Earl doesn’t want the attention anyway. He pokes fun at the listeners expectations (“we heard you back, we need them raps nigga!) But the personal tales on “Burgandy” and “Chum” are just as great as the linguistic adventures of “Hive” and “Woah.” And he displays way more empathy and resonance than I would have ever given him credit for on “Sunday.” It’s just a relationship song, with Earl and Frank Ocean candidly talking to their significant others. Earl sets it off with some realer-than-real love talk that’s just as bare and plaintive as anything Drake or Kendrick could muster. “I know it don’t seem difficult to hit you up, but you’re not passionate about half the shit you into…and I don’t know why it’s difficult to admit that I miss you…I’m fuckin famous if you forgot, I’m faithful despite what’s all in my face or my pocket.” And this is all before Frankie delivers maybe the verse of the year!
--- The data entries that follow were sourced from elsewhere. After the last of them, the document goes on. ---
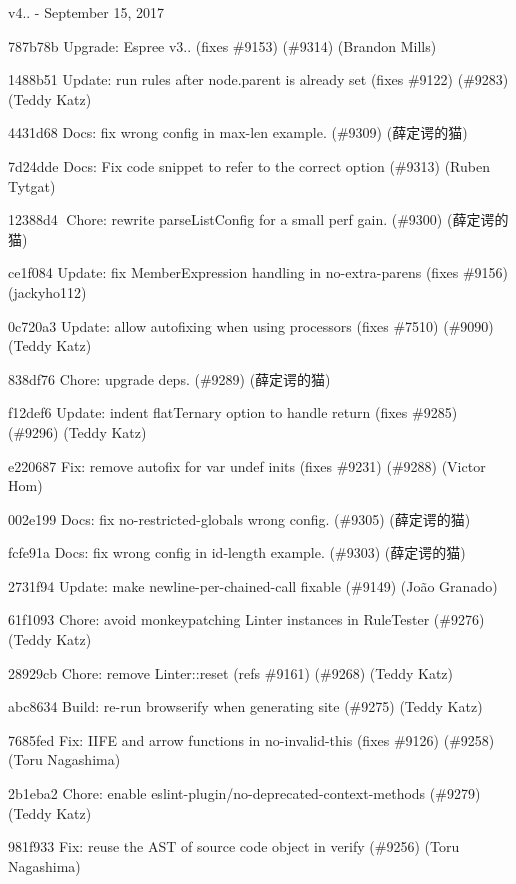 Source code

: v4.. -\/ September 15, 2017


\begin{DoxyItemize}
\item 787b78b Upgrade\+: Espree v3.. (fixes \#9153) (\#9314) (Brandon Mills)
\item 1488b51 Update\+: run rules after {\ttfamily node.\+parent} is already set (fixes \#9122) (\#9283) (Teddy Katz)
\item 4431d68 Docs\+: fix wrong config in max-\/len example. (\#9309) (薛定谔的猫)
\item 7d24dde Docs\+: Fix code snippet to refer to the correct option (\#9313) (Ruben Tytgat)
\item 12388d4 \+Chore\+: rewrite parse\+List\+Config for a small perf gain. (\#9300) (薛定谔的猫)
\item ce1f084 Update\+: fix Member\+Expression handling in no-\/extra-\/parens (fixes \#9156) (jackyho112)
\item 0c720a3 Update\+: allow autofixing when using processors (fixes \#7510) (\#9090) (Teddy Katz)
\item 838df76 Chore\+: upgrade deps. (\#9289) (薛定谔的猫)
\item f12def6 Update\+: indent flat\+Ternary option to handle {\ttfamily return} (fixes \#9285) (\#9296) (Teddy Katz)
\item e220687 Fix\+: remove autofix for var undef inits (fixes \#9231) (\#9288) (Victor Hom)
\item 002e199 Docs\+: fix no-\/restricted-\/globals wrong config. (\#9305) (薛定谔的猫)
\item fcfe91a Docs\+: fix wrong config in id-\/length example. (\#9303) (薛定谔的猫)
\item 2731f94 Update\+: make newline-\/per-\/chained-\/call fixable (\#9149) (João Granado)
\item 61f1093 Chore\+: avoid monkeypatching Linter instances in Rule\+Tester (\#9276) (Teddy Katz)
\item 28929cb Chore\+: remove Linter\+::reset (refs \#9161) (\#9268) (Teddy Katz)
\item abc8634 Build\+: re-\/run browserify when generating site (\#9275) (Teddy Katz)
\item 7685fed Fix\+: I\+I\+FE and arrow functions in no-\/invalid-\/this (fixes \#9126) (\#9258) (Toru Nagashima)
\item 2b1eba2 Chore\+: enable eslint-\/plugin/no-\/deprecated-\/context-\/methods (\#9279) (Teddy Katz)
\item 981f933 Fix\+: reuse the A\+ST of source code object in verify (\#9256) (Toru Nagashima)

\end{DoxyItemize}
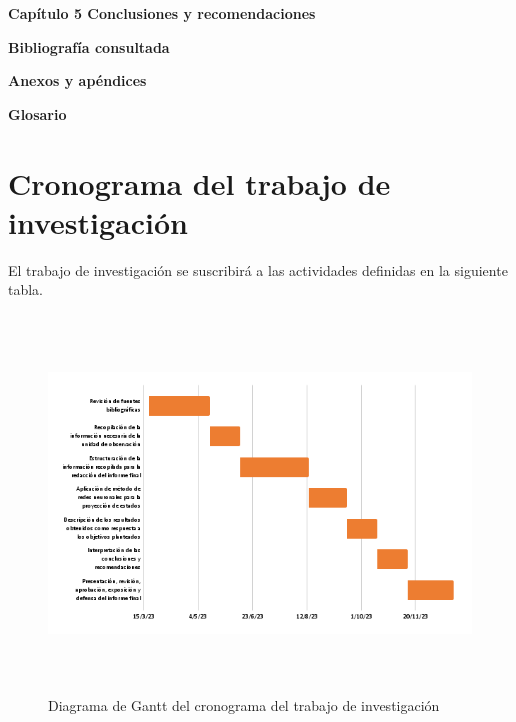 \documentclass[
  12pt,
]{article}
\begin{document}
\vspace{2.5mm}

\textbf{Capítulo 5 Conclusiones y recomendaciones} \vspace{2.5mm}

\vspace{2.5mm}

\textbf{Bibliografía consultada} \vspace{2.5mm}

\vspace{2.5mm}

\textbf{Anexos y apéndices} \vspace{2.5mm}

\vspace{2.5mm}

\textbf{Glosario} \vspace{2.5mm}

\newpage

\newpage

\hypertarget{cronograma-del-trabajo-de-investigaciuxf3n}{%
\section{Cronograma del trabajo de
investigación}\label{cronograma-del-trabajo-de-investigaciuxf3n}}

El trabajo de investigación se suscribirá a las actividades definidas en
la siguiente tabla.



\begin{figure}
\centering
\includegraphics[width=12cm,height=10cm]{RECURSOS-PLAN-DE-INVESTIGACION/013-CRONOGRAMA-DEL-TRABAJO-DE-INVESTIGACION/gantt.png}
\caption{Diagrama de Gantt del cronograma del trabajo de investigación}
\end{figure}
\end{document}
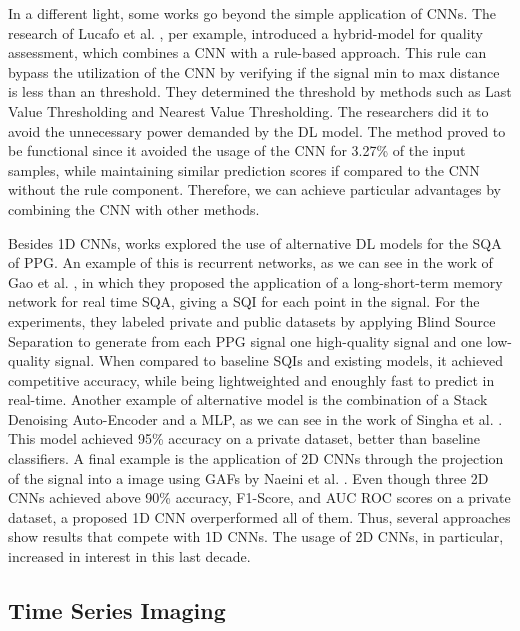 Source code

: In a different light, some works go beyond the simple application of \gls{CNN}s. The research of Lucafo et al. \cite{deep-learning-3}, per example, introduced a hybrid-model for quality assessment, which combines a \gls{CNN} with a rule-based approach. This rule can bypass the utilization of the \gls{CNN} by verifying if the signal min to max distance is less than an threshold. They determined the threshold by methods such as Last Value Thresholding and Nearest Value Thresholding. The researchers did it to avoid the unnecessary power demanded by the \gls{DL} model. The method proved to be functional since it avoided the usage of the \gls{CNN} for 3.27\% of the input samples, while maintaining similar prediction scores if compared to the \gls{CNN} without the rule component. Therefore, we can achieve particular advantages by combining the \gls{CNN} with other methods.  

Besides 1D \gls{CNN}s, works explored the use of alternative \gls{DL} models for the \gls{SQA} of \gls{PPG}. An example of this is recurrent networks, as we can see in the work of Gao et al. \cite{deep-learning-4}, in which they proposed the application of a long-short-term memory network for real time \gls{SQA}, giving a \gls{SQI} for each point in the signal. For the experiments, they labeled private and public datasets by applying Blind Source Separation to generate from each \gls{PPG} signal one high-quality signal and one low-quality signal. When compared to baseline \gls{SQI}s and existing models, it achieved competitive accuracy, while being lightweighted and enoughly fast to predict in real-time. Another example of alternative model is the combination of a Stack Denoising Auto-Encoder and a \gls{MLP}, as we can see in the work of Singha et al. \cite{deep-learning-5}. This model achieved 95\% accuracy on a private dataset, better than baseline classifiers. A final example is the application of 2D \glspl{CNN} through the projection of the signal into a image using \glspl{GAF} by Naeini et al. \cite{deep-learning-6}. Even though three 2D \glspl{CNN} achieved above 90\% accuracy, F1-Score, and \gls{AUC} \gls{ROC} scores on a private dataset, a proposed 1D \gls{CNN} overperformed all of them. Thus, several approaches show results that compete with 1D \glspl{CNN}. The usage of 2D \glspl{CNN}, in particular, increased in interest in this last decade.




\subsection{Time Series Imaging}
\label{sec:imaging}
You don’t need to be famous to understand those feelings and Earl doesn’t need to have hit rock bottom in order for them to be worth exploring. It’s honest. When he says on the chorus that his dreams got dimmer when he stopped smoking pot and his nightmares got more vivid when he stopped smoking pot, it makes sense that the whole album is filtered through a dead-eyed THC haze.
Everyone should try to abandon hype when listening to an album so it could be judged fairly, but I still think it lives up to expectations. The 16 year old prodigy grew into an introspective artist. Say goodbye to the Ritalin regiment. There’s something sinister to it.